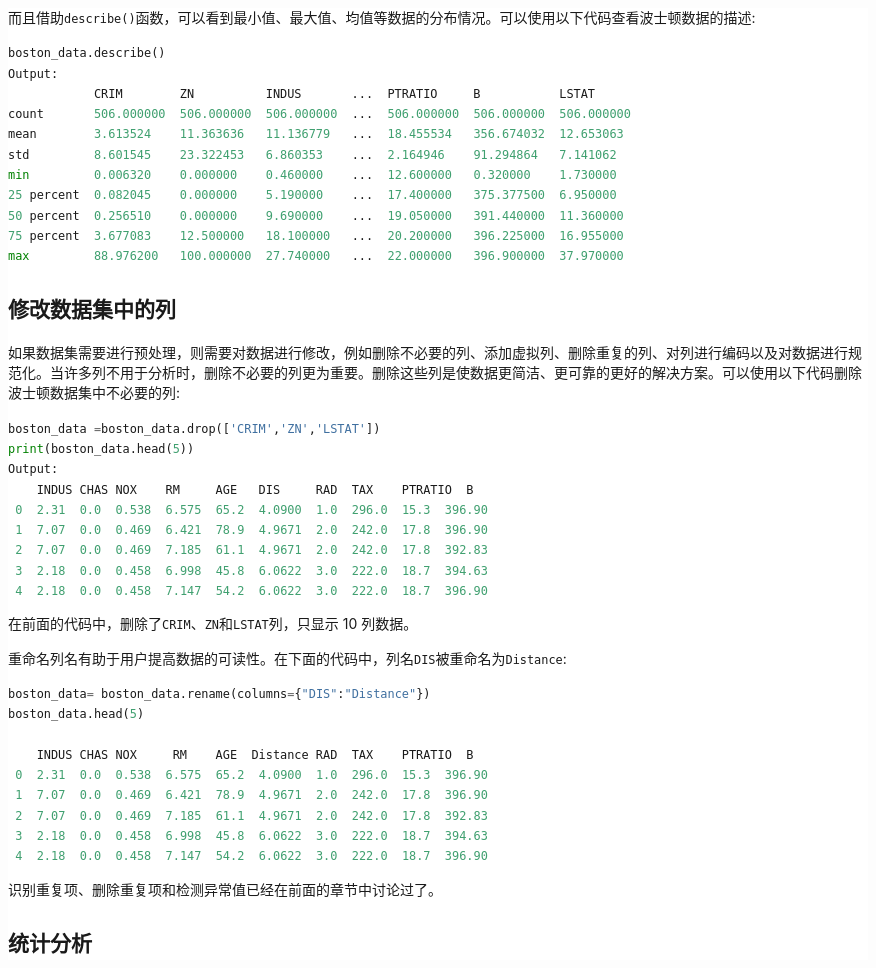 而且借助`describe()`函数，可以看到最小值、最大值、均值等数据的分布情况。可以使用以下代码查看波士顿数据的描述:

```py
boston_data.describe()
Output:
            CRIM        ZN          INDUS       ...  PTRATIO     B           LSTAT
count       506.000000  506.000000  506.000000  ...  506.000000  506.000000  506.000000
mean        3.613524    11.363636   11.136779   ...  18.455534   356.674032  12.653063
std         8.601545    23.322453   6.860353    ...  2.164946    91.294864   7.141062
min         0.006320    0.000000    0.460000    ...  12.600000   0.320000    1.730000
25 percent  0.082045    0.000000    5.190000    ...  17.400000   375.377500  6.950000
50 percent  0.256510    0.000000    9.690000    ...  19.050000   391.440000  11.360000
75 percent  3.677083    12.500000   18.100000   ...  20.200000   396.225000  16.955000
max         88.976200   100.000000  27.740000   ...  22.000000   396.900000  37.970000

```

## 修改数据集中的列

如果数据集需要进行预处理，则需要对数据进行修改，例如删除不必要的列、添加虚拟列、删除重复的列、对列进行编码以及对数据进行规范化。当许多列不用于分析时，删除不必要的列更为重要。删除这些列是使数据更简洁、更可靠的更好的解决方案。可以使用以下代码删除波士顿数据集中不必要的列:

```py
boston_data =boston_data.drop(['CRIM','ZN','LSTAT'])
print(boston_data.head(5))
Output:
    INDUS CHAS NOX    RM     AGE   DIS     RAD  TAX    PTRATIO  B
 0  2.31  0.0  0.538  6.575  65.2  4.0900  1.0  296.0  15.3  396.90
 1  7.07  0.0  0.469  6.421  78.9  4.9671  2.0  242.0  17.8  396.90
 2  7.07  0.0  0.469  7.185  61.1  4.9671  2.0  242.0  17.8  392.83
 3  2.18  0.0  0.458  6.998  45.8  6.0622  3.0  222.0  18.7  394.63
 4  2.18  0.0  0.458  7.147  54.2  6.0622  3.0  222.0  18.7  396.90

```

在前面的代码中，删除了`CRIM`、`ZN`和`LSTAT`列，只显示 10 列数据。

重命名列名有助于用户提高数据的可读性。在下面的代码中，列名`DIS`被重命名为`Distance`:

```py
boston_data= boston_data.rename(columns={"DIS":"Distance"})
boston_data.head(5)

    INDUS CHAS NOX     RM    AGE  Distance RAD  TAX    PTRATIO  B
 0  2.31  0.0  0.538  6.575  65.2  4.0900  1.0  296.0  15.3  396.90
 1  7.07  0.0  0.469  6.421  78.9  4.9671  2.0  242.0  17.8  396.90
 2  7.07  0.0  0.469  7.185  61.1  4.9671  2.0  242.0  17.8  392.83
 3  2.18  0.0  0.458  6.998  45.8  6.0622  3.0  222.0  18.7  394.63
 4  2.18  0.0  0.458  7.147  54.2  6.0622  3.0  222.0  18.7  396.90

```

识别重复项、删除重复项和检测异常值已经在前面的章节中讨论过了。

## 统计分析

▶ **Exercise instructions**: With the pictures removed, the entries above should be transcribed exactly.

▶ **The completed task**:
 而且借助`describe()`函数，可以看到最小值、最大值、均值等数据的分布情况。可以使用以下代码查看波士顿数据的描述:

```py
boston_data.describe()
Output:
            CRIM        ZN          INDUS       ...  PTRATIO     B           LSTAT
count       506.000000  506.000000  506.000000  ...  506.000000  506.000000  506.000000
mean        3.613524    11.363636   11.136779   ...  18.455534   356.674032  12.653063
std         8.601545    23.322453   6.860353    ...  2.164946    91.294864   7.141062
min         0.006320    0.000000    0.460000    ...  12.600000   0.320000    1.730000
25 percent  0.082045    0.000000    5.190000    ...  17.400000   375.377500  6.950000
50 percent  0.256510    0.000000    9.690000    ...  19.050000   391.440000  11.360000
75 percent  3.677083    12.500000   18.100000   ...  20.200000   396.225000  16.955000
max         88.976200   100.000000  27.740000   ...  22.000000   396.900000  37.970000

```

## 修改数据集中的列

如果数据集需要进行预处理，则需要对数据进行修改，例如删除不必要的列、添加虚拟列、删除重复的列、对列进行编码以及对数据进行规范化。当许多列不用于分析时，删除不必要的列更为重要。删除这些列是使数据更简洁、更可靠的更好的解决方案。可以使用以下代码删除波士顿数据集中不必要的列:

```py
boston_data =boston_data.drop(['CRIM','ZN','LSTAT'])
print(boston_data.head(5))
Output:
    INDUS CHAS NOX    RM     AGE   DIS     RAD  TAX    PTRATIO  B
 0  2.31  0.0  0.538  6.575  65.2  4.0900  1.0  296.0  15.3  396.90
 1  7.07  0.0  0.469  6.421  78.9  4.9671  2.0  242.0  17.8  396.90
 2  7.07  0.0  0.469  7.185  61.1  4.9671  2.0  242.0  17.8  392.83
 3  2.18  0.0  0.458  6.998  45.8  6.0622  3.0  222.0  18.7  394.63
 4  2.18  0.0  0.458  7.147  54.2  6.0622  3.0  222.0  18.7  396.90

```

在前面的代码中，删除了`CRIM`、`ZN`和`LSTAT`列，只显示 10 列数据。

重命名列名有助于用户提高数据的可读性。在下面的代码中，列名`DIS`被重命名为`Distance`:

```py
boston_data= boston_data.rename(columns={"DIS":"Distance"})
boston_data.head(5)

    INDUS CHAS NOX     RM    AGE  Distance RAD  TAX    PTRATIO  B
 0  2.31  0.0  0.538  6.575  65.2  4.0900  1.0  296.0  15.3  396.90
 1  7.07  0.0  0.469  6.421  78.9  4.9671  2.0  242.0  17.8  396.90
 2  7.07  0.0  0.469  7.185  61.1  4.9671  2.0  242.0  17.8  392.83
 3  2.18  0.0  0.458  6.998  45.8  6.0622  3.0  222.0  18.7  394.63
 4  2.18  0.0  0.458  7.147  54.2  6.0622  3.0  222.0  18.7  396.90

```

识别重复项、删除重复项和检测异常值已经在前面的章节中讨论过了。

## 统计分析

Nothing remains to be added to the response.